_Work required_. For the data below, report how many lines contain the string "相辅相成" and write nothing more.

--- Data for this exercise Enclosed Below ---

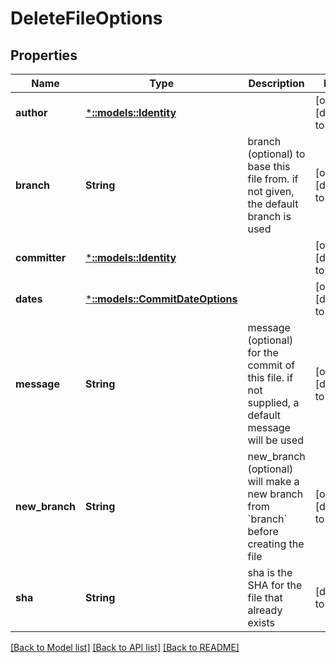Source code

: # DeleteFileOptions

## Properties
Name | Type | Description | Notes
------------ | ------------- | ------------- | -------------
**author** | [***::models::Identity**](Identity.md) |  | [optional] [default to null]
**branch** | **String** | branch (optional) to base this file from. if not given, the default branch is used | [optional] [default to null]
**committer** | [***::models::Identity**](Identity.md) |  | [optional] [default to null]
**dates** | [***::models::CommitDateOptions**](CommitDateOptions.md) |  | [optional] [default to null]
**message** | **String** | message (optional) for the commit of this file. if not supplied, a default message will be used | [optional] [default to null]
**new_branch** | **String** | new_branch (optional) will make a new branch from &#x60;branch&#x60; before creating the file | [optional] [default to null]
**sha** | **String** | sha is the SHA for the file that already exists | [default to null]

[[Back to Model list]](../README.md#documentation-for-models) [[Back to API list]](../README.md#documentation-for-api-endpoints) [[Back to README]](../README.md)


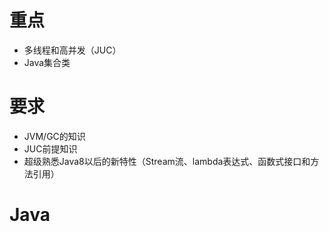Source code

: # 重点

* 多线程和高并发（JUC）
* Java集合类

# 要求

* JVM/GC的知识
* JUC前提知识
* 超级熟悉Java8以后的新特性（Stream流、lambda表达式、函数式接口和方法引用）

# Java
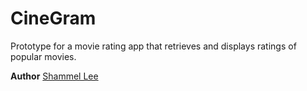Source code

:# CineGram
Prototype for a movie rating app that retrieves and displays ratings of popular movies.

**Author** [Shammel Lee][authorURL]

[authorURL]: http://shammellee.com/

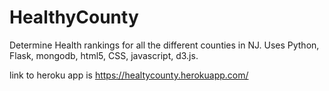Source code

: # HealthyCounty
Determine Health rankings for all the different  counties in NJ. Uses Python, Flask, mongodb, html5, CSS, javascript, d3.js.

link to heroku app is https://healtycounty.herokuapp.com/


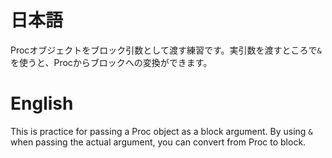 # 日本語

Procオブジェクトをブロック引数として渡す練習です。実引数を渡すところで`&`を使うと、Procからブロックへの変換ができます。

# English

This is practice for passing a Proc object as a block argument. By using `&` when passing the actual argument, you can convert from Proc to block.
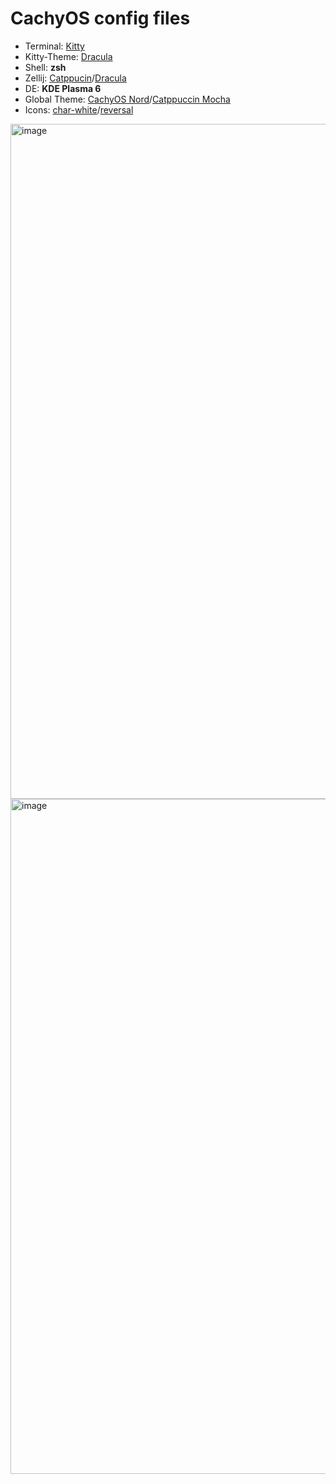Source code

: # CachyOS config files
- Terminal: [Kitty](https://sw.kovidgoyal.net/kitty/)
- Kitty-Theme: [Dracula](https://github.com/dracula/kitty)
- Shell: **zsh**
- Zellij: [Catppucin](https://github.com/catppuccin/zellij)/[Dracula](https://github.com/dracula/zellij)
- DE: **KDE Plasma 6**
- Global Theme: [CachyOS Nord](https://store.kde.org/p/2041727)/[Catppuccin Mocha](https://store.kde.org/p/2269983)
- Icons: [char-white](https://github.com/CachyOS/char-white)/[reversal](https://store.kde.org/p/1340791)
<img width="1920" height="1080" alt="image" src="https://github.com/user-attachments/assets/99bb6049-99ed-46e9-b531-e71a45010edc" />

<img width="1920" height="1080" alt="image" src="https://github.com/user-attachments/assets/d4f3793e-e5eb-4dbe-a001-3cc77f5df0cf" />


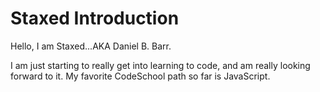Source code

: Staxed Introduction
==========
Hello, I am Staxed...AKA Daniel B. Barr.

I am just starting to really get into learning to code, and am really looking forward to it.
My favorite CodeSchool path so far is JavaScript.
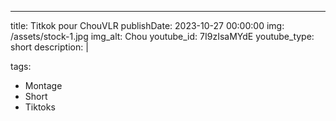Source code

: ---
title: Titkok pour ChouVLR
publishDate: 2023-10-27 00:00:00
img: /assets/stock-1.jpg
img_alt: Chou
youtube_id: 7I9zIsaMYdE
youtube_type: short
description: |

tags:
  - Montage
  - Short
  - Tiktoks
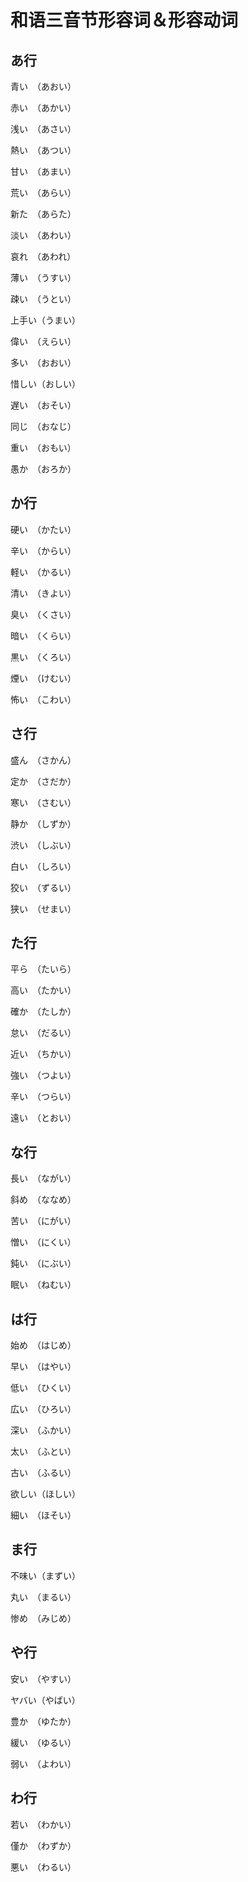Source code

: # 和语三音节形容词＆形容动词

## あ行

青い　（あおい）

赤い　（あかい）

浅い　（あさい）

熱い　（あつい）

甘い　（あまい）

荒い　（あらい）

新た　（あらた）

淡い　（あわい）

哀れ　（あわれ）

薄い　（うすい）

疎い　（うとい）

上手い（うまい）

偉い　（えらい）

多い　（おおい）

惜しい（おしい）

遅い　（おそい）

同じ　（おなじ）

重い　（おもい）

愚か　（おろか）

## か行

硬い　（かたい）

辛い　（からい）

軽い　（かるい）

清い　（きよい）

臭い　（くさい）

暗い　（くらい）

黒い　（くろい）

煙い　（けむい）

怖い　（こわい）

## さ行

盛ん　（さかん）

定か　（さだか）

寒い　（さむい）

静か　（しずか）

渋い　（しぶい）

白い　（しろい）

狡い　（ずるい）

狭い　（せまい）

## た行

平ら　（たいら）

高い　（たかい）

確か　（たしか）

怠い　（だるい）

近い　（ちかい）

強い　（つよい）

辛い　（つらい）

遠い　（とおい）

## な行

長い　（ながい）

斜め　（ななめ）

苦い　（にがい）

憎い　（にくい）

鈍い　（にぶい）

眠い　（ねむい）

## は行

始め　（はじめ）

早い　（はやい）

低い　（ひくい）

広い　（ひろい）

深い　（ふかい）

太い　（ふとい）

古い　（ふるい）

欲しい（ほしい）

細い　（ほそい）

## ま行

不味い（まずい）

丸い　（まるい）

惨め　（みじめ）

## や行

安い　（やすい）

ヤバい（やばい）

豊か　（ゆたか）

緩い　（ゆるい）

弱い　（よわい）

## わ行

若い　（わかい）

僅か　（わずか）

悪い　（わるい）
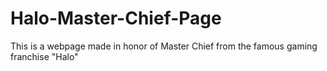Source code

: # Halo-Master-Chief-Page
This is a webpage made in honor of Master Chief from the famous gaming franchise "Halo"

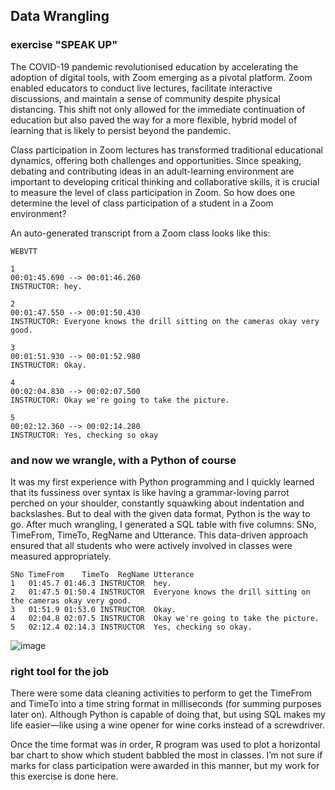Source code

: ## Data Wrangling

### exercise "SPEAK UP"

The COVID-19 pandemic revolutionised education by accelerating the adoption of digital tools, with Zoom emerging as a pivotal platform. Zoom enabled educators to conduct live lectures, facilitate interactive discussions, and maintain a sense of community despite physical distancing. This shift not only allowed for the immediate continuation of education but also paved the way for a more flexible, hybrid model of learning that is likely to persist beyond the pandemic.

Class participation in Zoom lectures has transformed traditional educational dynamics, offering both challenges and opportunities. Since speaking, debating and contributing ideas in an adult-learning environment are important to developing critical thinking and collaborative skills, it is crucial to measure the level of class participation in Zoom. So how does one determine the level of class participation of a student in a Zoom environment?

An auto-generated transcript from a Zoom class looks like this:

    WEBVTT
    
    1
    00:01:45.690 --> 00:01:46.260
    INSTRUCTOR: hey.
    
    2
    00:01:47.550 --> 00:01:50.430
    INSTRUCTOR: Everyone knows the drill sitting on the cameras okay very good.
    
    3
    00:01:51.930 --> 00:01:52.980
    INSTRUCTOR: Okay.
    
    4
    00:02:04.830 --> 00:02:07.500
    INSTRUCTOR: Okay we're going to take the picture.
    
    5
    00:02:12.360 --> 00:02:14.280
    INSTRUCTOR: Yes, checking so okay

### and now we wrangle, with a Python of course
It was my first experience with Python programming and I quickly learned that its fussiness over syntax is like having a grammar-loving parrot perched on your shoulder, constantly squawking about indentation and backslashes. But to deal with the given data format, Python is the way to go. After much wrangling, I generated a SQL table with five columns: SNo, TimeFrom, TimeTo, RegName and Utterance. This data-driven approach ensured that all students who were actively involved in classes were measured appropriately.

    SNo	TimeFrom	TimeTo	RegName	Utterance
    1	01:45.7	01:46.3	INSTRUCTOR	hey.
    2	01:47.5	01:50.4	INSTRUCTOR	Everyone knows the drill sitting on the cameras okay very good.
    3	01:51.9	01:53.0	INSTRUCTOR	Okay.
    4	02:04.8	02:07.5	INSTRUCTOR	Okay we're going to take the picture.
    5	02:12.4	02:14.3	INSTRUCTOR	Yes, checking so okay.
![image](https://github.com/KenYeoKP/mystuff/assets/167163077/95b2127b-91c3-48c4-a3ac-e6b8ab65f4f1)

### right tool for the job
There were some data cleaning activities to perform to get the TimeFrom and TimeTo into a time string format in milliseconds (for summing purposes later on). Although Python is capable of doing that, but using SQL makes my life easier—like using a wine opener for wine corks instead of a screwdriver.



Once the time format was in order, R program was used to plot a horizontal bar chart to show which student babbled the most in classes. I’m not sure if marks for class participation were awarded in this manner, but my work for this exercise is done here.


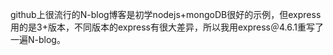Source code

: github上很流行的N-blog博客是初学nodejs+mongoDB很好的示例，但express用的是3+版本，不同版本的express有很大差异，所以我用express＠4.6.1重写了一遍N-blog。
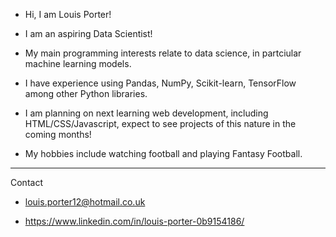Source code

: - Hi, I am Louis Porter!

- I am an aspiring Data Scientist!

- My main programming interests relate to data science, in partciular machine learning models.

- I have experience using Pandas, NumPy, Scikit-learn, TensorFlow among other Python libraries.

- I am planning on next learning web development, including HTML/CSS/Javascript, expect to see projects of this nature in the coming months!

- My hobbies include watching football and playing Fantasy Football.

------

Contact

- louis.porter12@hotmail.co.uk

- https://www.linkedin.com/in/louis-porter-0b9154186/

<!---
lsp2610/lsp2610 is a ✨ special ✨ repository because its `README.md` (this file) appears on your GitHub profile.
You can click the Preview link to take a look at your changes.
--->
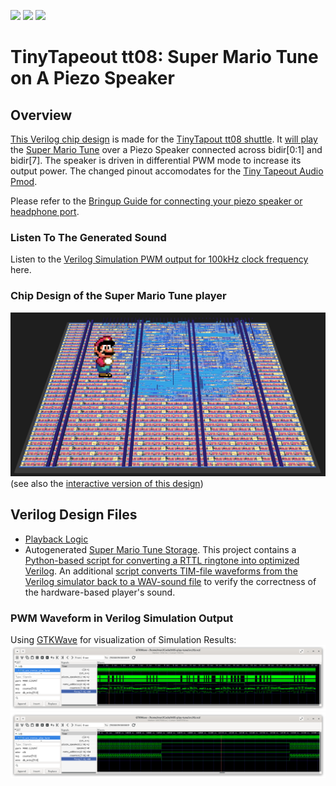 ![](../../workflows/gds/badge.svg) ![](../../workflows/docs/badge.svg) ![](../../workflows/test/badge.svg)

# TinyTapeout tt08: Super Mario Tune on A Piezo Speaker #

## Overview ##
[This Verilog chip design](https://meriac.github.io/tt08-play-tune/) is
made for the [TinyTapout tt08 shuttle](https://app.tinytapeout.com/shuttles/tt08).
It [will play](src/player.v#L38) the [Super Mario Tune](src/tune.v#L42-L45)
over a Piezo Speaker connected across bidir[0:1] and bidir[7]. The speaker is driven
in differential PWM mode to increase its output power. The changed pinout
accomodates for the [Tiny Tapeout Audio Pmod](https://github.com/MichaelBell/tt-audio-pmod).

Please refer to the [Bringup Guide for connecting your piezo speaker or headphone port](docs/info.md).

### Listen To The Generated Sound ###
Listen to the [Verilog Simulation PWM output for 100kHz clock frequency](https://github.com/meriac/tt08-play-tune/releases/download/v0.1/tune-modulation-verilog-simulated.wav) here.

### Chip Design of the Super Mario Tune player ###
![Chip Design of the Super Mario Tune player](docs/img/chip-design.jpg)
(see also the [interactive version of this design](https://meriac.github.io/tt08-play-tune/))

## Verilog Design Files ##
- [Playback Logic](src/player.v#L38)
- Autogenerated [Super Mario Tune Storage](src/tune.v#L42-L45). This
  project contains a [Python-based script for converting a RTTL ringtone into optimized Verilog](generator/generate.py#L38).
  An additional [script converts TIM-file waveforms from the Verilog simulator back to a WAV-sound file](generator/tim2wav-test.py#L38)
  to verify the correctness of the hardware-based player's sound.

### PWM Waveform in Verilog Simulation Output ###
Using [GTKWave](https://gtkwave.sourceforge.net/) for visualization of Simulation Results:
![25s of Verilog simulation - showing the Waveform output](docs/img/waveform-overview.png)
![Zooming into the Waveform](docs/img/waveform-detail.png)

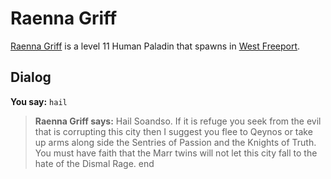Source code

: # Raenna Griff



[Raenna Griff](/npc/9118) is a level 11 Human Paladin that spawns in [West Freeport](/zone/9).



## Dialog

**You say:** `hail`



>**Raenna Griff says:** Hail Soandso. If it is refuge you seek from the evil that is corrupting this city then I suggest you flee to Qeynos or take up arms along side the Sentries of Passion and the Knights of Truth. You must have faith that the Marr twins will not let this city fall to the hate of the Dismal Rage.
end

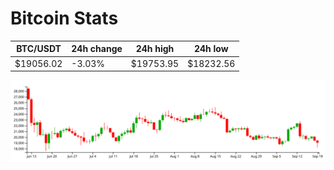 # Bitcoin Stats

BTC/USDT|24h change|24h high|24h low|
|---|---|---|---|
|$19056.02|-3.03%|$19753.95|$18232.56|

<img src="./chart.svg">
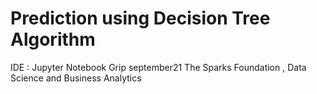 # Prediction using Decision Tree Algorithm 
IDE : Jupyter Notebook
Grip september21 The Sparks Foundation , Data Science and Business Analytics
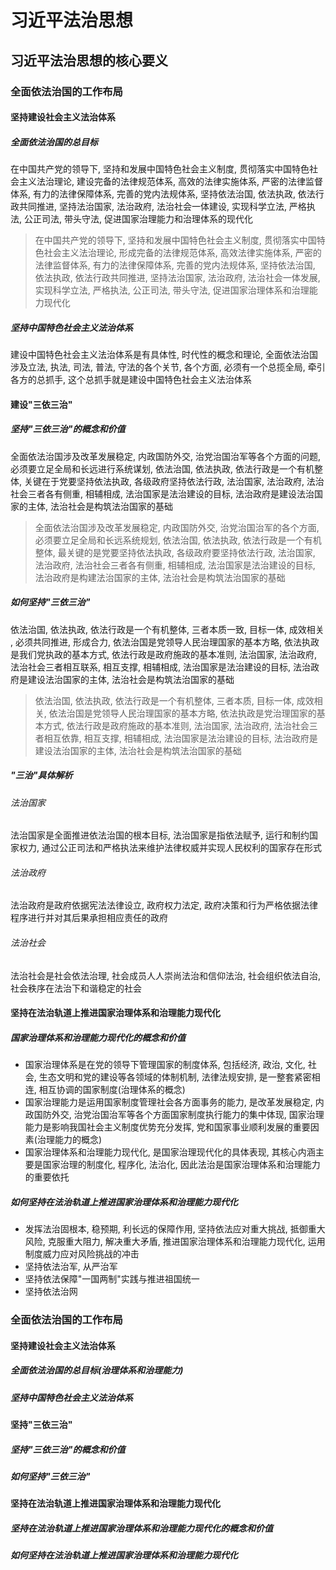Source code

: # 习近平法治思想
## 习近平法治思想的核心要义
### 全面依法治国的工作布局
#### 坚持建设社会主义法治体系
##### 全面依法治国的总目标
在中国共产党的领导下, 坚持和发展中国特色社会主义制度, 贯彻落实中国特色社会主义法治理论, 建设完备的法律规范体系, 高效的法律实施体系, 严密的法律监督体系, 有力的法律保障体系, 完善的党内法规体系, 坚持依法治国, 依法执政, 依法行政共同推进, 坚持法治国家, 法治政府, 法治社会一体建设, 实现科学立法, 严格执法, 公正司法, 带头守法, 促进国家治理能力和治理体系的现代化   
> 在中国共产党的领导下, 坚持和发展中国特色社会主义制度, 贯彻落实中国特色社会主义法治理论, 形成完备的法律规范体系, 高效法律实施体系, 严密的法律监督体系, 有力的法律保障体系, 完善的党内法规体系, 坚持依法治国, 依法执政, 依法行政共同推进, 坚持法治国家, 法治政府, 法治社会一体发展, 实现科学立法, 严格执法, 公正司法, 带头守法, 促进国家治理体系和治理能力现代化
##### 坚持中国特色社会主义法治体系
建设中国特色社会主义法治体系是有具体性, 时代性的概念和理论, 全面依法治国涉及立法, 执法, 司法, 普法, 守法的各个关节, 各个方面, 必须有一个总揽全局, 牵引各方的总抓手, 这个总抓手就是建设中国特色社会主义法治体系

#### 建设"三依三治"
##### 坚持"三依三治"的概念和价值
全面依法治国涉及改革发展稳定, 内政国防外交, 治党治国治军等各个方面的问题, 必须要立足全局和长远进行系统谋划, 依法治国, 依法执政, 依法行政是一个有机整体, 关键在于党要坚持依法执政, 各级政府坚持依法行政, 法治国家, 法治政府, 法治社会三者各有侧重, 相辅相成, 法治国家是法治建设的目标, 法治政府是建设法治国家的主体, 法治社会是构筑法治国家的基础
> 全面依法治国涉及改革发展稳定, 内政国防外交, 治党治国治军的各个方面, 必须要立足全局和长远系统规划, 依法治国, 依法执政, 依法行政是一个有机整体, 最关键的是党要坚持依法执政, 各级政府要坚持依法行政, 法治国家, 法治政府, 法治社会三者各有侧重, 相辅相成, 法治国家是法治建设的目标, 法治政府是构建法治国家的主体, 法治社会是构筑法治国家的基础
##### 如何坚持"三依三治"
依法治国, 依法执政, 依法行政是一个有机整体, 三者本质一致, 目标一体, 成效相关 , 必须共同推进, 形成合力, 依法治国是党领导人民治理国家的基本方略, 依法执政是我们党执政的基本方式, 依法行政是政府施政的基本准则, 法治国家, 法治政府, 法治社会三者相互联系, 相互支撑, 相辅相成, 法治国家是法治建设的目标, 法治政府是建设法治国家的主体, 法治社会是构筑法治国家的基础
> 依法治国, 依法执政, 依法行政是一个有机整体, 三者本质, 目标一体, 成效相关, 依法治国是党领导人民治理国家的基本方略, 依法执政是党治理国家的基本方式, 依法行政是政府施政的基本准则, 法治国家, 法治政府, 法治社会三者相互依靠, 相互支撑, 相辅相成, 法治国家是法治建设的目标, 法治政府是建设法治国家的主体, 法治社会是构筑法治国家的基础

##### "三治"具体解析
###### 法治国家
法治国家是全面推进依法治国的根本目标, 法治国家是指依法赋予, 运行和制约国家权力, 通过公正司法和严格执法来维护法律权威并实现人民权利的国家存在形式
###### 法治政府
法治政府是政府依据宪法法律设立, 政府权力法定, 政府决策和行为严格依据法律程序进行并对其后果承担相应责任的政府
###### 法治社会
法治社会是社会依法治理, 社会成员人人崇尚法治和信仰法治, 社会组织依法自治, 社会秩序在法治下和谐稳定的社会

#### 坚持在法治轨道上推进国家治理体系和治理能力现代化
##### 国家治理体系和治理能力现代化的概念和价值
- 国家治理体系是在党的领导下管理国家的制度体系, 包括经济, 政治, 文化, 社会, 生态文明和党的建设等各领域的体制机制, 法律法规安排, 是一整套紧密相连, 相互协调的国家制度(治理体系的概念)    
- 国家治理能力是运用国家制度管理社会各方面事务的能力, 是改革发展稳定, 内政国防外交, 治党治国治军等各个方面国家制度执行能力的集中体现, 国家治理能力是影响我国社会主义制度优势充分发挥, 党和国家事业顺利发展的重要因素(治理能力的概念)    
- 国家治理体系和治理能力现代化, 是国家治理现代化的具体表现, 其核心内涵主要是国家治理的制度化, 程序化, 法治化, 因此法治是国家治理体系和治理能力的重要依托
##### 如何坚持在法治轨道上推进国家治理体系和治理能力现代化
- 发挥法治固根本, 稳预期, 利长远的保障作用, 坚持依法应对重大挑战, 抵御重大风险, 克服重大阻力, 解决重大矛盾, 推进国家治理体系和治理能力现代化, 运用制度威力应对风险挑战的冲击
- 坚持依法治军, 从严治军
- 坚持依法保障"一国两制"实践与推进祖国统一
- 坚持依法治网


### 全面依法治国的工作布局
#### 坚持建设社会主义法治体系
##### 全面依法治国的总目标(治理体系和治理能力)

##### 坚持中国特色社会主义法治体系

#### 坚持"三依三治"
##### 坚持"三依三治"的概念和价值

##### 如何坚持"三依三治"

#### 坚持在法治轨道上推进国家治理体系和治理能力现代化
##### 坚持在法治轨道上推进国家治理体系和治理能力现代化的概念和价值

##### 如何坚持在法治轨道上推进国家治理体系和治理能力现代化
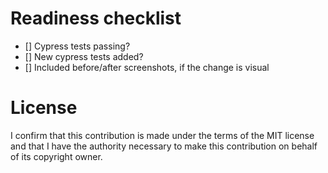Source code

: <!-- Add information about your PR here -->

# Readiness checklist

- [] Cypress tests passing?
- [] New cypress tests added?
- [] Included before/after screenshots, if the change is visual

# License

I confirm that this contribution is made under the terms of the MIT license and that I have the authority necessary to make this contribution on behalf of its copyright owner.
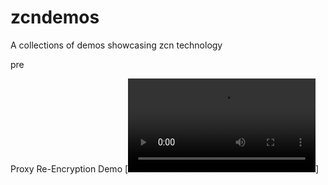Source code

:# zcndemos
A collections of demos showcasing zcn technology


pre

Proxy Re-Encryption Demo
[![Video](https://raw.githubusercontent.com/sculptex/zcndemos/main/pre/adameve2.mp4)]
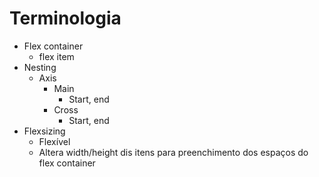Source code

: # Terminologia

- Flex container
    - flex item
- Nesting
    - Axis
        - Main
            - Start, end
        - Cross
            - Start, end
- Flexsizing
    - Flexível
    - Altera width/height dis itens para preenchimento dos espaços do flex container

--- End of Enclosed Data for this exercise ---

_Response to this task_. 4